We'll preprocess the image to have pixel values between $[-1, 1]$ and then cut it in half, assigning the first part to our target and the second to our input (flipped since we're mapping labeled $\rightarrow$ photo).

In [1]:
import tensorflow as tf
import numpy as np
import glob
import math
import time
import os

BATCH_SIZE = 1
def loadData(path, shuffle=True):
    ''' Loads in image data from path. '''
    input_paths = glob.glob(os.path.join(path, '*.jpg')) # All jpgs
    path_queue = tf.train.string_input_producer(input_paths, shuffle=shuffle) # Produces image paths
    reader = tf.WholeFileReader()
    paths, contents = reader.read(path_queue)
    rawInput = tf.image.decode_jpeg(contents)
    rawInput = tf.image.convert_image_dtype(rawInput, dtype=tf.float32)

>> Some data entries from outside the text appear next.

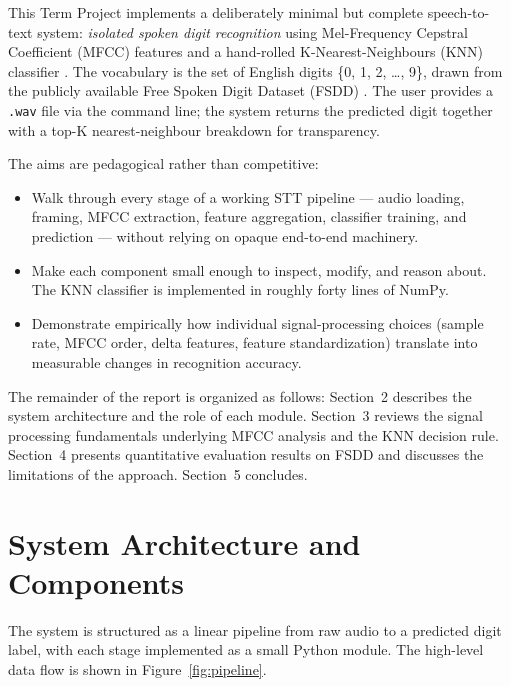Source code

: \documentclass[12pt,a4paper]{article}
\begin{document}
This Term Project implements a deliberately minimal but complete
speech-to-text system: \emph{isolated spoken digit recognition} using
Mel-Frequency Cepstral Coefficient (MFCC) features and a hand-rolled
K-Nearest-Neighbours (KNN) classifier \cite{cover1967nearest,fix1951discriminatory}.
The vocabulary is the set of English digits \{0, 1, 2, \ldots, 9\}, drawn
from the publicly available Free Spoken Digit Dataset (FSDD)
\cite{fsdd}. The user provides a \texttt{.wav} file via the command line;
the system returns the predicted digit together with a top-K nearest-neighbour
breakdown for transparency.

The aims are pedagogical rather than competitive:
\begin{itemize}
    \item Walk through every stage of a working STT pipeline --- audio
          loading, framing, MFCC extraction, feature aggregation, classifier
          training, and prediction --- without relying on opaque
          end-to-end machinery.
    \item Make each component small enough to inspect, modify, and reason
          about. The KNN classifier is implemented in roughly forty lines of
          NumPy.
    \item Demonstrate empirically how individual signal-processing choices
          (sample rate, MFCC order, delta features, feature standardization)
          translate into measurable changes in recognition accuracy.
\end{itemize}

The remainder of the report is organized as follows: Section~2 describes the
system architecture and the role of each module. Section~3 reviews the signal
processing fundamentals underlying MFCC analysis and the KNN decision rule.
Section~4 presents quantitative evaluation results on FSDD and discusses the
limitations of the approach. Section~5 concludes.

\section{System Architecture and Components}

The system is structured as a linear pipeline from raw audio to a predicted
digit label, with each stage implemented as a small Python module. The
high-level data flow is shown in Figure~\ref{fig:pipeline}.
\end{document}
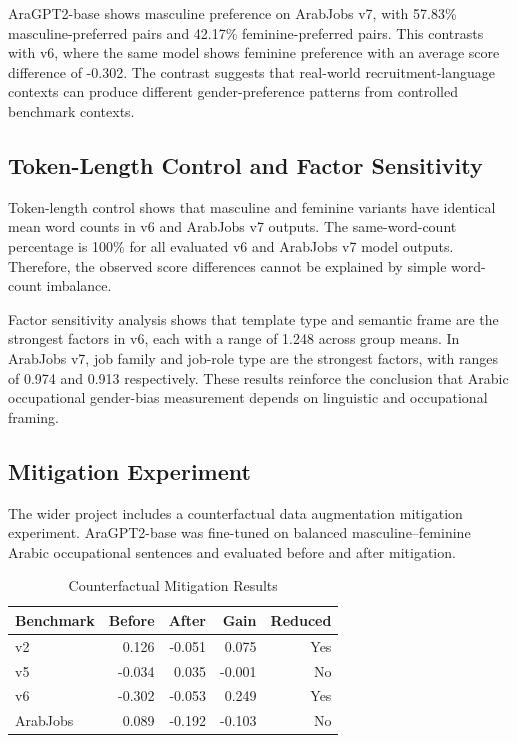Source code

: \documentclass[conference]{IEEEtran}
\begin{document}
AraGPT2-base shows masculine preference on ArabJobs v7, with 57.83\% masculine-preferred pairs and 42.17\% feminine-preferred pairs. This contrasts with v6, where the same model shows feminine preference with an average score difference of -0.302. The contrast suggests that real-world recruitment-language contexts can produce different gender-preference patterns from controlled benchmark contexts.

\subsection{Token-Length Control and Factor Sensitivity}

Token-length control shows that masculine and feminine variants have identical mean word counts in v6 and ArabJobs v7 outputs. The same-word-count percentage is 100\% for all evaluated v6 and ArabJobs v7 model outputs. Therefore, the observed score differences cannot be explained by simple word-count imbalance.

Factor sensitivity analysis shows that template type and semantic frame are the strongest factors in v6, each with a range of 1.248 across group means. In ArabJobs v7, job family and job-role type are the strongest factors, with ranges of 0.974 and 0.913 respectively. These results reinforce the conclusion that Arabic occupational gender-bias measurement depends on linguistic and occupational framing.

\subsection{Mitigation Experiment}

The wider project includes a counterfactual data augmentation mitigation experiment. AraGPT2-base was fine-tuned on balanced masculine--feminine Arabic occupational sentences and evaluated before and after mitigation.

\begin{table}[htbp]
\caption{Counterfactual Mitigation Results}
\begin{center}
\begin{tabular}{lrrrr}
\toprule
Benchmark & Before & After & Gain & Reduced \\
\midrule
v2 & 0.126 & -0.051 & 0.075 & Yes \\
v5 & -0.034 & 0.035 & -0.001 & No \\
v6 & -0.302 & -0.053 & 0.249 & Yes \\
ArabJobs & 0.089 & -0.192 & -0.103 & No \\
\bottomrule
\end{tabular}
\label{tab:mitigation}
\end{center}
\end{table}
\end{document}

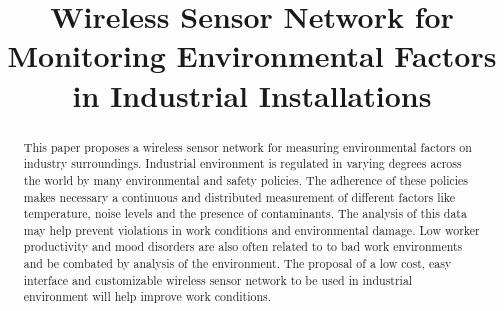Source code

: \documentclass[conference]{IEEEtran}
\begin{document}
%
\title{Wireless Sensor Network for Monitoring Environmental Factors in Industrial Installations}


\author{
\and
{}
\and
{}
}

\maketitle

\begin{abstract}
This paper proposes a wireless sensor network for measuring environmental factors on industry surroundings.
Industrial environment is regulated in varying degrees across the world by many environmental and safety policies.
The adherence of these policies makes necessary a continuous and distributed measurement of different factors like temperature, noise levels and the presence of contaminants.
The analysis of this data may help prevent violations in work conditions and environmental damage. Low worker productivity and mood disorders are also often related to to bad work environments and be combated by analysis of the environment.
The proposal of a low cost, easy interface and customizable wireless sensor network to be used in industrial environment will help improve work conditions.
\end{abstract}
\end{document}
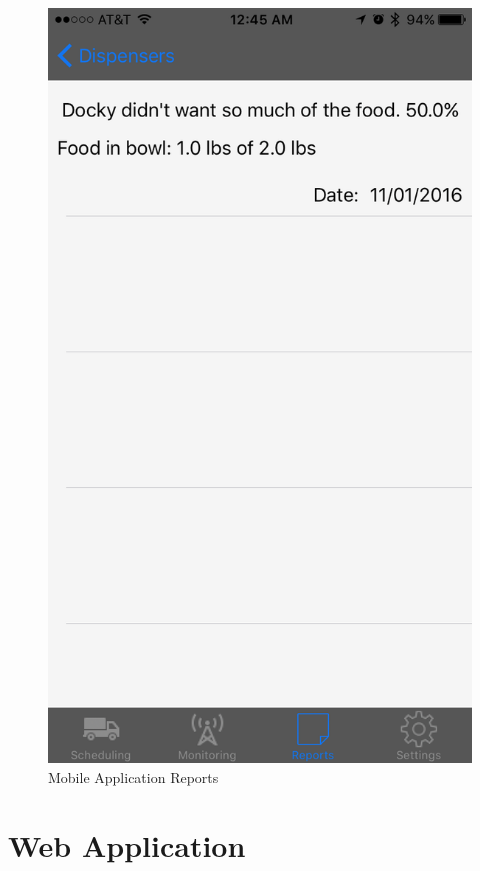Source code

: \documentclass[12pt]{article}
\begin{document}
\begin{appendix}
  \begin{figure}[!htb]
    \begin{center}
        \includegraphics[scale=0.15]{Figures/iOSApp5.png}
    \end{center}
    \caption{Mobile Application Reports}
    \label{fig:iOSApp5}
  \end{figure}

  \section{Web Application} \label{App:WebApplication}

\end{appendix}
\newpage

\end{document}
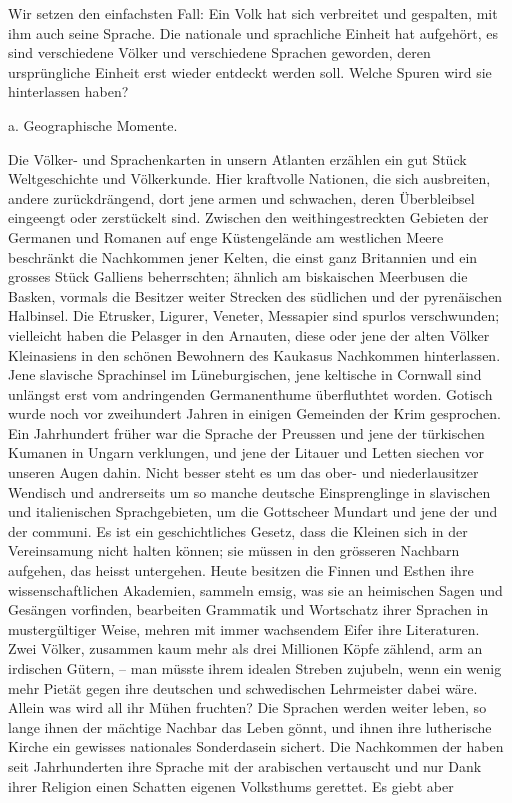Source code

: Wir setzen den einfachsten Fall: Ein Volk hat sich verbreitet und gespalten, mit ihm auch seine Sprache. Die nationale und sprachliche \label{fp.155} Einheit hat aufgehört, es sind verschiedene Völker und verschiedene Sprachen geworden, deren ursprüngliche Einheit erst wieder entdeckt werden soll. Welche Spuren wird sie hinterlassen haben?

a. Geographische Momente.\label{III.I.I.2Aa}

Die Völker- und Sprachenkarten in unsern Atlanten erzählen ein gut Stück Weltgeschichte und Völkerkunde. Hier kraftvolle Nationen, die sich ausbreiten, andere zurückdrängend, dort jene armen und schwachen, deren Überbleibsel eingeengt oder zerstückelt sind. Zwischen den weithingestreckten Gebieten der Germanen und Romanen auf enge Küstengelände am westlichen Meere beschränkt die Nachkommen jener Kelten, die einst ganz Britannien und ein grosses Stück Galliens beherrschten; ähnlich am biskaischen Meerbusen die Basken, vormals die Besitzer weiter Strecken des südlichen  und der pyrenäischen Halbinsel. Die Etrusker, Ligurer, Veneter, Messapier sind spurlos verschwunden; vielleicht haben die Pelasger in den Arnauten, diese oder jene der alten Völker Kleinasiens in den schönen Bewohnern des Kaukasus Nachkommen hinterlassen. Jene slavische Sprachinsel im Lüneburgischen, jene keltische in Cornwall sind unlängst erst vom andringenden Germanenthume überfluthtet worden. Gotisch wurde noch vor zweihundert Jahren in einigen Gemeinden der Krim gesprochen. Ein Jahrhundert früher war die Sprache der Preussen und jene der türkischen Kumanen in Ungarn verklungen, und jene der Litauer und Letten siechen vor unseren Augen dahin. Nicht besser steht es um das ober- und niederlausitzer Wendisch und andrerseits um so manche deutsche Einsprenglinge in slavischen und italienischen Sprachgebieten, um die Gottscheer Mundart und jene der  und der  communi. Es ist ein geschichtliches Gesetz, dass die Kleinen sich in der Vereinsamung nicht halten können; sie müssen in den grösseren Nachbarn aufgehen, das heisst untergehen. Heute besitzen die Finnen und Esthen ihre wissenschaftlichen Akademien, sammeln emsig, was sie an heimischen Sagen und Gesängen vorfinden, bearbeiten Grammatik und Wortschatz ihrer Sprachen in mustergültiger Weise, mehren mit immer wachsendem Eifer ihre Literaturen. Zwei Völker, zusammen kaum mehr als drei Millionen Köpfe zählend, arm an irdischen Gütern, – man müsste ihrem idealen Streben zujubeln, wenn ein wenig mehr Pietät gegen ihre deutschen und schwedischen Lehrmeister dabei wäre. Allein was wird all ihr Mühen fruchten? Die Sprachen werden weiter leben, so lange ihnen der \label{fp.156} mächtige Nachbar das Leben gönnt, und ihnen ihre lutherische Kirche ein gewisses nationales Sonderdasein sichert. Die Nach\label{sp.147}kommen der  haben seit Jahrhunderten ihre Sprache mit der arabischen vertauscht und nur Dank ihrer Religion einen Schatten eigenen Volksthums gerettet. Es giebt aber 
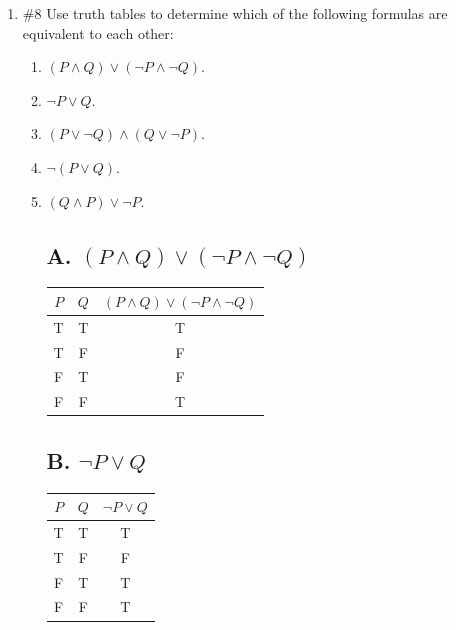 \documentclass[12pt]{exam}
\begin{document}
\begin {enumerate} [listparindent=1.5em]
\begin {enumerate}
\item Find a formula using only the connectives $\land, \lor, and \lnot$ that is
equivalent to P|Q.

$(P \lor Q) \land (\lnot P \lor \lnot Q)$

\item Find formulas using only the connective|that are equivalent to $\lnot P, P
\lor Q, and P \land Q.$

$\lnot P = P|P$

$P \lor Q = (P|Q)$

$P \land Q = (P|Q)|(P|Q)$
\end {enumerate}

\item $\#8$ Use truth tables to determine which of the following formulas are
equivalent to each other:
\begin {enumerate} 
\item $(P \land Q) \lor (\lnot P \land \lnot Q)$.
\item $\lnot P \lor Q$.
\item $(P \lor \lnot Q) \land (Q \lor \lnot P)$.
\item $\lnot (P \lor Q)$.
\item $(Q \land P) \lor \lnot P$.


\subsection*{A. $(P \land Q) \lor (\neg P \land \neg Q)$}
\begin{tabular}{cc|c}
\toprule
$P$ & $Q$ & $(P \land Q) \lor (\neg P \land \neg Q)$ \\
\midrule
T & T & T \\
T & F & F \\
F & T & F \\
F & F & T \\
\bottomrule
\end{tabular}

\subsection*{B. $\neg P \lor Q$}
\begin{tabular}{cc|c}
\toprule
$P$ & $Q$ & $\neg P \lor Q$ \\
\midrule
T & T & T \\
T & F & F \\
F & T & T \\
F & F & T \\
\bottomrule
\end{tabular}


\end{enumerate}
\end{enumerate}
\end{document}
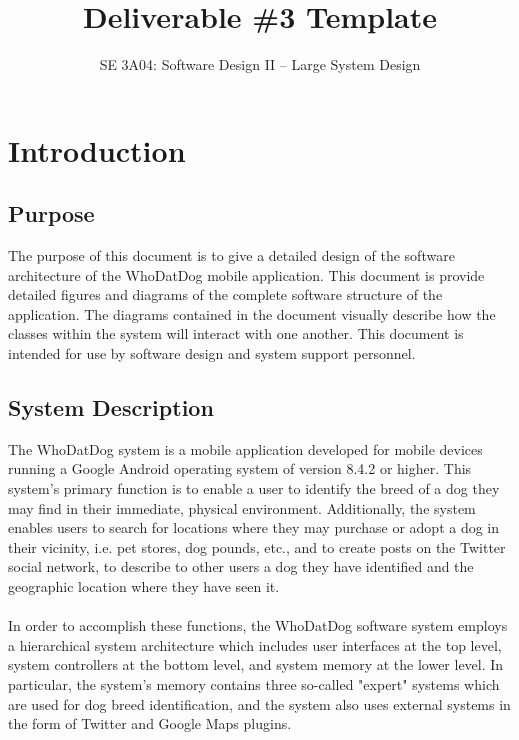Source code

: \documentclass[]{article}
\title{Deliverable \#3 Template}
\author{SE 3A04: Software Design II -- Large System Design}
\date{}
\begin{document}
	
	\maketitle	
	
	\section{Introduction}
	\label{sec:introduction}
	
	\subsection{Purpose}
	\label{sec:purpose}
	
	The purpose of this document is to give a detailed design of the software architecture of the WhoDatDog mobile application. This document is provide detailed figures and diagrams of the complete software structure of the application. The diagrams contained in the document visually describe how the classes within the system will interact with one another. This document is intended for use by software design and system support personnel.
	
	\subsection{System Description}
	\label{sec:sysdescription}
	
	The WhoDatDog system is a mobile application developed for mobile devices running a Google Android operating system of version 8.4.2 or higher. This system's primary function is to enable a user to identify the breed of a dog they may find in their immediate, physical environment. Additionally, the system enables users to search for locations where they may purchase or adopt a dog in their vicinity, i.e. pet stores, dog pounds, etc., and to create posts on the Twitter social network, to describe to other users a dog they have identified and the geographic location where they have seen it.\\\\In order to accomplish these functions, the WhoDatDog software system employs a hierarchical system architecture which includes user interfaces at the top level, system controllers at the bottom level, and system memory at the lower level. In particular, the system's memory contains three so-called "expert" systems which are used for dog breed identification, and the system also uses external systems in the form of Twitter and Google Maps plugins.
	
\end{document}
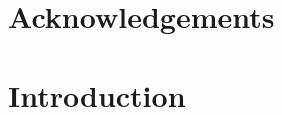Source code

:\documentclass[]{nucthesis}
\title{\mytitle}
\author{\myname}
\begin{document}
\maketitle
\titlepage
\thispagestyle{empty} 

\plagdeclaration %

\frontmatter
\begin{abstract}
\guideabs %
Lorem ipsum dolor sit amet, consectetuer adipiscing elit.  Ut purus elit, vestibulum ut,placerat ac, adipiscing vitae, felis.  Curabitur dictum gravida mauris.  Nam arcu libero,nonummy  eget,  consectetuer  id,  vulputate  a,  magna.   Donec  vehicula  augue  eu  neque.Pellentesque  habitant  morbi  tristique  senectus  et  netus  et  malesuada  fames  ac  turpisegestas.  Mauris ut leo
\end{abstract}



\chapter*{Acknowledgements}
\guideack %

\tableofcontents{}
\newpage
\listoffigures{}
\newpage
\listoftables{}
\newpage
\newpage



\mainmatter
\chapter{Introduction}
\guideintro  %
\end{document}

    # [height, width, channel]
    rawInput.set_shape([None, None, 3])
    width = tf.shape(rawInput)[1]

    def process(r):
        # Resize to 256x256
        r = tf.image.resize_images(r, [256, 256], method=tf.image.ResizeMethod.AREA)
        # Pix vals from [0, 1] => [-1, 1]
        return r * 2 - 1

    targets = process(rawInput[:,:width//2,:]) # Left side
    inputs = process(rawInput[:,width//2:,:]) # Right side

    paths, inputs, targets = tf.train.batch([paths, inputs, targets], batch_size=BATCH_SIZE)
    steps_per_epoch = int(math.ceil(len(input_paths) / BATCH_SIZE))
    return paths, inputs, targets, steps_per_epoch

# Train data
paths, inputs, targets, steps_per_epoch = loadData('data/pix2pix/facades/train')
# Test data
tst_paths, tst_inputs, tst_targets, tst_steps_per_epoch = loadData('data/pix2pix/facades/val', shuffle=False)

## Some Helper Functions

Before we start building the model, there are a couple functions we'll be using that we should define.

### Conv & Deconv

If you're not familiar with Convolution, check out my post on [Convolutional Neural Nets](/posts/cnn-mnist.html). Deconvolution (or Transposed Convolution) was new to me. Normally when performing convolution, we're applying filters in such a way that we decrease the size of our image, effectively downsampling it. Deconvolution does the opposite, upsampling an image to output a larger tensor. There is a lot of debate as what to call this; deconvolution has a well defined meaning from signal processing as the inverse of convolution, which is not what this operation does. Because of this, many people opt to use the name Transposed Convolution instead, which is also what the TensorFlow API does. I'm just going to use `deconv` in code because it's easier to type.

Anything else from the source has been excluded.